Литературная критика всегда была довольно узкой сферой в общественном внимании в сравнении с художественной литературой. Тем более – в наше время, когда она стала уделом специалистов. Но во времена далекого уже начала ХХ века она воспринималась образованным обществом как арена борьбы идей. Так было и в предреволюционные годы, и особенно в бурные двадцатые, когда рождалась советская культура, новая советская эстетика. Конечно, с позиций сегодняшнего дня многое представляется спорным, а то и неверным – что ж, это преимущество потомков – судить, так сказать, с расстояния, зная уже последствия исторических шагов. Но я бы не хотел судить. Хочу понять. Об этой эпохе написано уже немало книг и будет, вероятно, написано еще больше.
Почему значительная часть образованной российской интеллигенции так легко и с готовностью восприняла коммунистические идеи? Почему крупные и талантливые писатели, такие, как Горький и Брюсов, Есенин и Маяковский, например, стали идейными союзниками большевиков? Обожествили и идею, и затем персонально Ленина? Только ли это были мотивы выживания или карьеры?
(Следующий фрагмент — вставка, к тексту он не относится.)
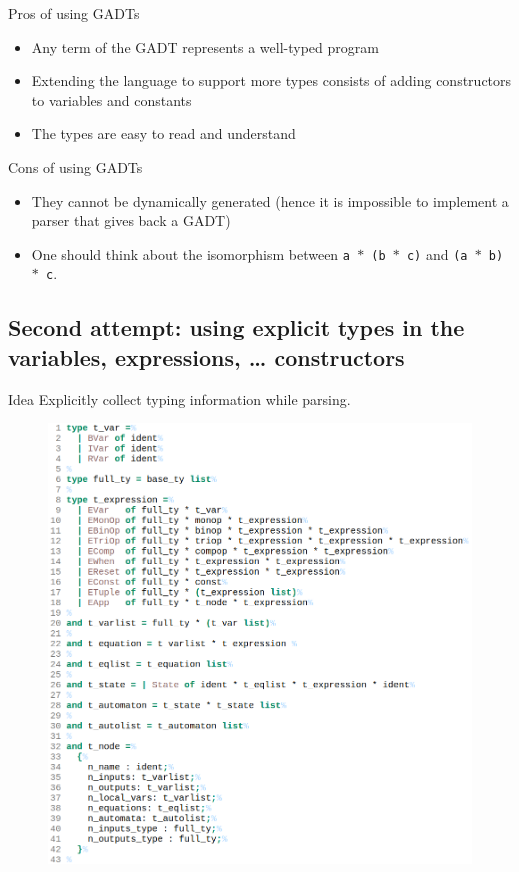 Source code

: \documentclass{beamer}
\begin{document}
\begin{frame}
	\begin{block}{Pros of using GADTs}
		\begin{itemize}
			\item Any term of the GADT represents a well-typed program
			\item Extending the language to support more types consists of adding
				constructors to variables and constants
			\item The types are easy to read and understand
		\end{itemize}
	\end {block}

	\begin{block}{Cons of using GADTs}
		\begin{itemize}
			\item
			They cannot be dynamically generated (hence it is impossible to
			implement a parser that gives back a GADT)
			\item
			One should think about the isomorphism between
			\texttt{a $\ast$ (b $\ast$ c)} and \texttt{(a $\ast$ b) $\ast$ c}.
		\end{itemize}
	\end{block}
\end{frame}

\subsection{Second attempt: using explicit types in the variables, expressions,
\dots{} constructors}
\begin{frame}
	\begin{block}{Idea}
		Explicitly collect typing information while parsing.
	\end{block}
	\begin{figure}
		\centering
		\includegraphics[width=.6\textwidth]{imgs/explicit_types.png}
	\end{figure}
\end{frame}
\end{document}
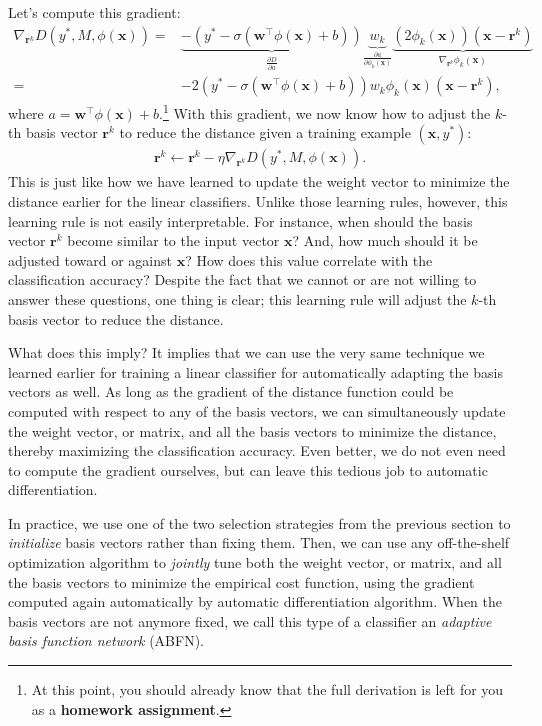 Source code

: \documentclass{report}
\newcommand{\vect}[1]{\mathbf{#1}}
\newcommand{\vx}[0]{\vect{x}}
\newcommand{\vw}[0]{\vect{w}}
\newcommand{\vr}[0]{\vect{r}}
\begin{document}
Let's compute this gradient:
\begin{align*}
    \nabla_{\vr^k} D(y^*, M, \phi(\vx)) =&
    \underbrace{-(y^* - \sigma(\vw^\top \phi(\vx) + b))}_{
        \frac{\partial D}{\partial a}
    }
    \underbrace{w_k}_{\frac{\partial a}{\partial \phi_k(\vx)}}
    \underbrace{(2 \phi_k(\vx)) (\vx - \vr^k)}_{
    \nabla_{\vr^k} \phi_k(\vx)} \\
    =& -2(y^* - \sigma(\vw^\top \phi(\vx) + b)) w_k \phi_k(\vx) (\vx - \vr^k)
    ,
\end{align*}
where $a = \vw^\top \phi(\vx) + b$.\footnote{
    At this point, you should already know that the full derivation is left for
    you as a {\bf homework assignment}.
}
With this gradient, we now know how to adjust the $k$-th basis vector $\vr^k$ to
reduce the distance given a training example $(\vx, y^*)$:
\begin{align*}
    \vr^k \leftarrow \vr^k - \eta \nabla_{\vr^k} D(y^*, M, \phi(\vx)).
\end{align*}
This is just like how we have learned to update the weight vector to minimize
the distance earlier for the linear classifiers.  Unlike those learning rules,
however, this learning rule is not easily interpretable. For instance, when
should the basis vector $\vr^k$ become similar to the input vector $\vx$? And,
how much should it be adjusted toward or against $\vx$? How does this value
correlate with the classification accuracy? Despite the fact that we cannot or
are not willing to answer these questions, one thing is clear; this learning
rule will adjust the $k$-th basis vector to reduce the distance.

What does this imply? It implies that we can use the very same technique we
learned earlier for training a linear classifier for automatically adapting the
basis vectors as well. As long as the gradient of the distance function could be
computed with respect to any of the basis vectors, we can simultaneously update
the weight vector, or matrix, and all the basis vectors to minimize the
distance, thereby maximizing the classification accuracy. Even better, we do not
even need to compute the gradient ourselves, but can leave this tedious job to
automatic differentiation. 

In practice, we use one of the two selection strategies from the previous
section to {\it initialize} basis vectors rather than fixing them. Then, we can
use any off-the-shelf optimization algorithm to {\it jointly} tune both the
weight vector, or matrix, and all the basis vectors to minimize the empirical
cost function, using the gradient computed again automatically by automatic
differentiation algorithm. When the basis vectors are not anymore fixed, we call
this type of a classifier an {\it adaptive basis function network} (ABFN). 
\end{document}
«И вот случилась дивная вещь: так свершились исторические судьбы, что Россия, минуя все дороги старших, культурных западных сестер своих, первая вышла на всемирную дорогу социализма, дорогу всечеловеческого братства».
(«Конструктивизм и социализм»)
Ленин посулил русской интеллигенции и всему народу воплотить в жизнь великую мечту справедливого общества. Перекроить Россию. Перекроить весь мир.
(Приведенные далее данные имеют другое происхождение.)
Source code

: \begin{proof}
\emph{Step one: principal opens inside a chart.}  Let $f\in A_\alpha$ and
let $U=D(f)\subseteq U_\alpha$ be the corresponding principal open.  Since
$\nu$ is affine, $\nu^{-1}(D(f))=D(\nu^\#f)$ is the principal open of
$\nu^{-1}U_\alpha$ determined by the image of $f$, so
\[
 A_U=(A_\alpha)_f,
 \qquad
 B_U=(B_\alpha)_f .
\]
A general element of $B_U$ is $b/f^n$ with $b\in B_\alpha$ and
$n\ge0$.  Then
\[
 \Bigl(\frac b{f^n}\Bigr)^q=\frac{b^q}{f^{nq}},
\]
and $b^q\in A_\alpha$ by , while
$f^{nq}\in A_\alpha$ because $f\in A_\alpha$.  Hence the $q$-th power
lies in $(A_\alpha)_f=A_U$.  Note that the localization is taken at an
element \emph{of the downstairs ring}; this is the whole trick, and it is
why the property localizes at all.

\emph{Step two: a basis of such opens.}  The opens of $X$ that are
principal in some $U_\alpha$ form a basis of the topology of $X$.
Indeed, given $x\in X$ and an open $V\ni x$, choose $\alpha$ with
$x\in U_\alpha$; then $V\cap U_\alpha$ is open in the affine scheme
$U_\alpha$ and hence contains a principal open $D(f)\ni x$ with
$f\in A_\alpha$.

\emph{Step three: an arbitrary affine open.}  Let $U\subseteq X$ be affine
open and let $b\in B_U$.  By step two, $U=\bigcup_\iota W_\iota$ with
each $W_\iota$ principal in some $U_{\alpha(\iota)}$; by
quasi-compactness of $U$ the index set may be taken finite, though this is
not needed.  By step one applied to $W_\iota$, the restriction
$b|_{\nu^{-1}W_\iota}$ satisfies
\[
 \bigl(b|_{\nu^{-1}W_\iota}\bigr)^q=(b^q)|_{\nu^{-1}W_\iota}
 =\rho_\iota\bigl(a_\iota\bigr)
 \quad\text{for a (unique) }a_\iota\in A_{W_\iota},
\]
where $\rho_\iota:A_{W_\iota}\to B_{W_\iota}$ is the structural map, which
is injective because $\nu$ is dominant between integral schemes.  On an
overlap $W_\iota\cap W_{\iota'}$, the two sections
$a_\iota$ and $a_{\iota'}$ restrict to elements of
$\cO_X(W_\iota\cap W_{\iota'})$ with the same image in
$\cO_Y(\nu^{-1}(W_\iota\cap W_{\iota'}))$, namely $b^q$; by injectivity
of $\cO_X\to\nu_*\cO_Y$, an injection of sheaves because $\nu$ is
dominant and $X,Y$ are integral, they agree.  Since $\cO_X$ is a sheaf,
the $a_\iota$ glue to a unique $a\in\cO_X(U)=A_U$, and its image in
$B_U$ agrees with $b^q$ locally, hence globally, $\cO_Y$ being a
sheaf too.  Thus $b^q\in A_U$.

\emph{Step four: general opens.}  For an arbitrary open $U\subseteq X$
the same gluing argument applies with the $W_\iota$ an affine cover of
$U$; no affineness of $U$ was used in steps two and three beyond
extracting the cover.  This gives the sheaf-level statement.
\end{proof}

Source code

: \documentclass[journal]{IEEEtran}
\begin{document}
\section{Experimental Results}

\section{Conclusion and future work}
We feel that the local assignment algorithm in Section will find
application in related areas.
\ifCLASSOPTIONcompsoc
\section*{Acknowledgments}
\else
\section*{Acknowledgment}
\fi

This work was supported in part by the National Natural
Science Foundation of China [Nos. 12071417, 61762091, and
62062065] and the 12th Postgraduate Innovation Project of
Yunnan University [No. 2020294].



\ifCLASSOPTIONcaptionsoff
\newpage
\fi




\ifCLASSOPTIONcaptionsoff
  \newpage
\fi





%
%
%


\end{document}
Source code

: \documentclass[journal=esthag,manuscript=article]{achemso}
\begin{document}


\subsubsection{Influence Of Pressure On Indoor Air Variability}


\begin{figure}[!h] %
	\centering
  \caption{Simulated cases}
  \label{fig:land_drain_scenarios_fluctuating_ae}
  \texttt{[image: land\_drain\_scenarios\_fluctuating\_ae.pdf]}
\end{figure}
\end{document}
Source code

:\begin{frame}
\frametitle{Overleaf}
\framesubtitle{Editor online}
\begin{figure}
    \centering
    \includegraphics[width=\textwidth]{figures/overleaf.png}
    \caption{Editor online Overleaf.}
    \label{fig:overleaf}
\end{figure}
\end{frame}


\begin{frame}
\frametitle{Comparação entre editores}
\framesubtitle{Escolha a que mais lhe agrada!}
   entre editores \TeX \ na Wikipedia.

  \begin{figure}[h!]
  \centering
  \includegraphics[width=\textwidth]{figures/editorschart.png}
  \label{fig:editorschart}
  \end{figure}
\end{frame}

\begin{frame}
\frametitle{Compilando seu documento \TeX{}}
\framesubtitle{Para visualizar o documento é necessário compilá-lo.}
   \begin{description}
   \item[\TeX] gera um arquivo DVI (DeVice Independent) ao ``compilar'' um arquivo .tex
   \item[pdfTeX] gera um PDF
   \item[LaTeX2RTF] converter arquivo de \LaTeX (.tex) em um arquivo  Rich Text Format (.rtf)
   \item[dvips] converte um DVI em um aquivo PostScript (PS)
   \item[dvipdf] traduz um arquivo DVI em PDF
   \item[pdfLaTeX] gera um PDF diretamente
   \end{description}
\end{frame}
«Россия сразу оказалась впереди всех самых смелых мечтаний».
(«Кентавр революции»)
Это был Великий Искус – строительство нового мира с чистого листа. Для очень многих из молодого поколения интеллигенции это была любовь, первая любовь – чистая, незапятнанная задними мыслями и расчетом. Вот как это воспринималось тогда:
«Истории было угодно, чтобы социальная революция совершилась впервые именно в России. Среди ее степей и бездорожья, среди ее кромешной тьмы, ее тухлых овчин, перин и блинов, над юродивой, вшивой ее былью разрядилась историческая гроза. Над ее просторами впервые пошли бури и над ней разразилась первая молния, предвестие аккумулированных историей сил, озарив «разумом» ее действительность».
(«Улялаевщина»)
Хотя расчет все же был: никогда еще в мировой истории не представлялось такого шанса немногим избранным перевернуть мировой порядок. Это была невероятно почетная и благородная задача: нести людям счастье, рай на земле.
Коммунистическая муза, одушевлявшая творчество энтузиастов революции, состарилась и одряхлела уже через 10 лет, в 30-е годы, но немало мужей искусства еще смотрело на свою спутницу и видело не ее согбенный и отталкивающий облик, а ту прекрасную, какой она была когда-то. И продолжали любить – несмотря ни на что. Не так просто человеку отречься от своей молодости, признать, что был обманут. Этим, на мой взгляд, объясняются многие судьбы и многие события, происшедшие гораздо позже – в 30-е, 40-е, вплоть до смерти Сталина и ХХ съезда.
Корнелий Зелинский был человеком того поколения интеллигенции, молодость которой пришлась на революционные годы, – мечтателей и зодчих нового мира, сияющего коммунистического будущего. Романтиков, рыцарей и солдат революции. Одухотворенность, подвижничество – вот что вело их сквозь все нищие и голодные 20-е годы.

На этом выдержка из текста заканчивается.